About this task :: Please restate each entry word for word.

Excerpted data Block Start

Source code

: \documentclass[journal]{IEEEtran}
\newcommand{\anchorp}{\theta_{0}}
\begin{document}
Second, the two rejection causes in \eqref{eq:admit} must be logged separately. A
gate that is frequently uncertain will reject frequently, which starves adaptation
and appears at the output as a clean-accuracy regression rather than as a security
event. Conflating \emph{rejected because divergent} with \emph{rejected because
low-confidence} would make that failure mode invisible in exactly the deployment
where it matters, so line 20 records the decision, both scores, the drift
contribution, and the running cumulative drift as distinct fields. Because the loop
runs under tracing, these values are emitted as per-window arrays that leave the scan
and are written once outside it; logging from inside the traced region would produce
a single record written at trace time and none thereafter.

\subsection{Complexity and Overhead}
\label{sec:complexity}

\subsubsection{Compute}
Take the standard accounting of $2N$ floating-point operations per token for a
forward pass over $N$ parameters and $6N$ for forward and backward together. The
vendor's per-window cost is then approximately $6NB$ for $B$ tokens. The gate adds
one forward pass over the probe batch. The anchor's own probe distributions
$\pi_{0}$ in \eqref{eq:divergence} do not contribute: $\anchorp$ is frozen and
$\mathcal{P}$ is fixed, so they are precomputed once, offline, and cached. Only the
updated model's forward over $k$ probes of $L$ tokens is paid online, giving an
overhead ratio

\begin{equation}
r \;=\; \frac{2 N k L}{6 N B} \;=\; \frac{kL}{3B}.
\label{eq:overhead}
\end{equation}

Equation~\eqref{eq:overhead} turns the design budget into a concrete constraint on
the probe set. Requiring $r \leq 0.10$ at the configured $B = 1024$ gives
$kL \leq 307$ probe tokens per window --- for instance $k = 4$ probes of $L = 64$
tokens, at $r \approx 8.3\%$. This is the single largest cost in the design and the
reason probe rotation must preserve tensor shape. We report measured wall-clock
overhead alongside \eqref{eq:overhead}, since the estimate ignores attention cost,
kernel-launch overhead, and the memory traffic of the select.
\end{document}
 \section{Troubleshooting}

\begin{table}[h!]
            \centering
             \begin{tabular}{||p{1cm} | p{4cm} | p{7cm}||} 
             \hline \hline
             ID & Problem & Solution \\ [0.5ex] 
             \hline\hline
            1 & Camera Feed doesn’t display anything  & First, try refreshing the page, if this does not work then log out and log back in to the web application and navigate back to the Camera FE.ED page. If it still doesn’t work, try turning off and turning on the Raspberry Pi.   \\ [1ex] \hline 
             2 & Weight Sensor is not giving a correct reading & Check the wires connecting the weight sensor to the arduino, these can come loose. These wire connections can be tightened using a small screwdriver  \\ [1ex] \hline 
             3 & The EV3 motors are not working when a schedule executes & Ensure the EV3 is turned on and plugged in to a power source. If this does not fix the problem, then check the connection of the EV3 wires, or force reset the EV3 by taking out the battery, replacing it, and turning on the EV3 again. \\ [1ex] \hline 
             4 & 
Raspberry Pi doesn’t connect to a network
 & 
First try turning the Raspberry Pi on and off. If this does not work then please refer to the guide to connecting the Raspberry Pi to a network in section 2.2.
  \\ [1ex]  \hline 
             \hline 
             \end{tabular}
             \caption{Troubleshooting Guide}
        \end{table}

Excerpted data Block End

Worked solution ::
Source code

: \documentclass[journal]{IEEEtran}
\newcommand{\anchorp}{\theta_{0}}
\begin{document}
Second, the two rejection causes in \eqref{eq:admit} must be logged separately. A
gate that is frequently uncertain will reject frequently, which starves adaptation
and appears at the output as a clean-accuracy regression rather than as a security
event. Conflating \emph{rejected because divergent} with \emph{rejected because
low-confidence} would make that failure mode invisible in exactly the deployment
where it matters, so line 20 records the decision, both scores, the drift
contribution, and the running cumulative drift as distinct fields. Because the loop
runs under tracing, these values are emitted as per-window arrays that leave the scan
and are written once outside it; logging from inside the traced region would produce
a single record written at trace time and none thereafter.

\subsection{Complexity and Overhead}
\label{sec:complexity}

\subsubsection{Compute}
Take the standard accounting of $2N$ floating-point operations per token for a
forward pass over $N$ parameters and $6N$ for forward and backward together. The
vendor's per-window cost is then approximately $6NB$ for $B$ tokens. The gate adds
one forward pass over the probe batch. The anchor's own probe distributions
$\pi_{0}$ in \eqref{eq:divergence} do not contribute: $\anchorp$ is frozen and
$\mathcal{P}$ is fixed, so they are precomputed once, offline, and cached. Only the
updated model's forward over $k$ probes of $L$ tokens is paid online, giving an
overhead ratio

\begin{equation}
r \;=\; \frac{2 N k L}{6 N B} \;=\; \frac{kL}{3B}.
\label{eq:overhead}
\end{equation}

Equation~\eqref{eq:overhead} turns the design budget into a concrete constraint on
the probe set. Requiring $r \leq 0.10$ at the configured $B = 1024$ gives
$kL \leq 307$ probe tokens per window --- for instance $k = 4$ probes of $L = 64$
tokens, at $r \approx 8.3\%$. This is the single largest cost in the design and the
reason probe rotation must preserve tensor shape. We report measured wall-clock
overhead alongside \eqref{eq:overhead}, since the estimate ignores attention cost,
kernel-launch overhead, and the memory traffic of the select.
\end{document}
 \section{Troubleshooting}

\begin{table}[h!]
            \centering
             \begin{tabular}{||p{1cm} | p{4cm} | p{7cm}||} 
             \hline \hline
             ID & Problem & Solution \\ [0.5ex] 
             \hline\hline
            1 & Camera Feed doesn’t display anything  & First, try refreshing the page, if this does not work then log out and log back in to the web application and navigate back to the Camera FE.ED page. If it still doesn’t work, try turning off and turning on the Raspberry Pi.   \\ [1ex] \hline 
             2 & Weight Sensor is not giving a correct reading & Check the wires connecting the weight sensor to the arduino, these can come loose. These wire connections can be tightened using a small screwdriver  \\ [1ex] \hline 
             3 & The EV3 motors are not working when a schedule executes & Ensure the EV3 is turned on and plugged in to a power source. If this does not fix the problem, then check the connection of the EV3 wires, or force reset the EV3 by taking out the battery, replacing it, and turning on the EV3 again. \\ [1ex] \hline 
             4 & 
Raspberry Pi doesn’t connect to a network
 & 
First try turning the Raspberry Pi on and off. If this does not work then please refer to the guide to connecting the Raspberry Pi to a network in section 2.2.
  \\ [1ex]  \hline 
             \hline 
             \end{tabular}
             \caption{Troubleshooting Guide}
        \end{table}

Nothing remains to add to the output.